══ Listed records ══
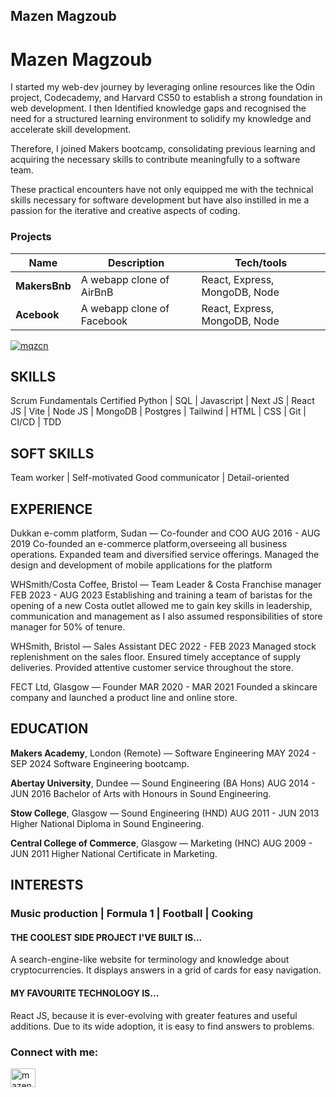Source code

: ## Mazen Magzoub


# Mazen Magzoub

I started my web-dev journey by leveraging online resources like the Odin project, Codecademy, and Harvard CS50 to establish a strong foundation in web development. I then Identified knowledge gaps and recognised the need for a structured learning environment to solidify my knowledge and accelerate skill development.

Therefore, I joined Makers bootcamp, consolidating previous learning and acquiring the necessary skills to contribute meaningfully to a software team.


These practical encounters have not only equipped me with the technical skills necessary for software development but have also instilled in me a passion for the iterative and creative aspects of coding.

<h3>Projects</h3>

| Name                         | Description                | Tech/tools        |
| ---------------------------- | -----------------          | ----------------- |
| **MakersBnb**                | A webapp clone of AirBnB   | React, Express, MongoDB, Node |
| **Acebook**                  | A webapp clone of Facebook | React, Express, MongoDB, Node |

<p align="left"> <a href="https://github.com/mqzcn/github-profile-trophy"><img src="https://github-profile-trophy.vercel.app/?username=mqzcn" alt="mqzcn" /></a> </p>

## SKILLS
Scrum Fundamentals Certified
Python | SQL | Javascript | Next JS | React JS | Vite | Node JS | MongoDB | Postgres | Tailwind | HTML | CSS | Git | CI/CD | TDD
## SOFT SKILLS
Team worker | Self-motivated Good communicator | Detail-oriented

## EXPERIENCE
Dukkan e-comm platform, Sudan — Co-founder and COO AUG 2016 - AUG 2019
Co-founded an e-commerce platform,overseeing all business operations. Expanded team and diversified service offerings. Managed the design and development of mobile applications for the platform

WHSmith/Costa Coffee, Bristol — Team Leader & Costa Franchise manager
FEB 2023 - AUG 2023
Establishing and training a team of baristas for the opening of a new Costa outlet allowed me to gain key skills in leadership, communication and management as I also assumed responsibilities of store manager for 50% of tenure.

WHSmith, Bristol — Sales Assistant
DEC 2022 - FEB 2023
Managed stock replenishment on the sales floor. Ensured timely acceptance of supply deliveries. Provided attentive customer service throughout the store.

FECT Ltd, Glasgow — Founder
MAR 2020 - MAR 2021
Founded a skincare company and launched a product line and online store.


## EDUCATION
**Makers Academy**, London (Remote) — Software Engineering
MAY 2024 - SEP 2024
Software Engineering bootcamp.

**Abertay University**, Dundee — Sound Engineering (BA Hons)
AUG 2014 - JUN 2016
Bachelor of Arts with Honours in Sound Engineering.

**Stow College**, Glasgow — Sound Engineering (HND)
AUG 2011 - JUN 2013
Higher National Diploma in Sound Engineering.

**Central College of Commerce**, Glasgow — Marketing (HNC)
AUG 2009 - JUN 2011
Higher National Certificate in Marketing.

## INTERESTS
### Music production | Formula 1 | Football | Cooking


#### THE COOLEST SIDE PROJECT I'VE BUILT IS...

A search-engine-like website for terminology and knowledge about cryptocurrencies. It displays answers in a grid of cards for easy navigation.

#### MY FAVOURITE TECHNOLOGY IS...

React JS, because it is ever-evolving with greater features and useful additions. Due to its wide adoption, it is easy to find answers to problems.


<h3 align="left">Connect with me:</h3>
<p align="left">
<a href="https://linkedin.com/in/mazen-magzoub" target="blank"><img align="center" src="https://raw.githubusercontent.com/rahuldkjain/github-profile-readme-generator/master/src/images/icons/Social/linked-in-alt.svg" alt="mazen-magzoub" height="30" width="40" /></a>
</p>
═══
══ Listed records ══
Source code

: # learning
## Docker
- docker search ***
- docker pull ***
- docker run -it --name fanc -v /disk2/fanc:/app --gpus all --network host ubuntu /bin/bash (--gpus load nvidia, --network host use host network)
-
═══
══ Listed records ══
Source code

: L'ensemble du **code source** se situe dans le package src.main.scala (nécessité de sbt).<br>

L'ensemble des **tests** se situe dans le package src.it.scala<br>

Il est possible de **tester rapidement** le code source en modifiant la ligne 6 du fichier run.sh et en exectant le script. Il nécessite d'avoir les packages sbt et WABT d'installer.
═══
### Problem to solve:
Lines of the listing above that contain the word "clone" must all be copied.

### Answer box:
| **MakersBnb**                | A webapp clone of AirBnB   | React, Express, MongoDB, Node |
| **Acebook**                  | A webapp clone of Facebook | React, Express, MongoDB, Node |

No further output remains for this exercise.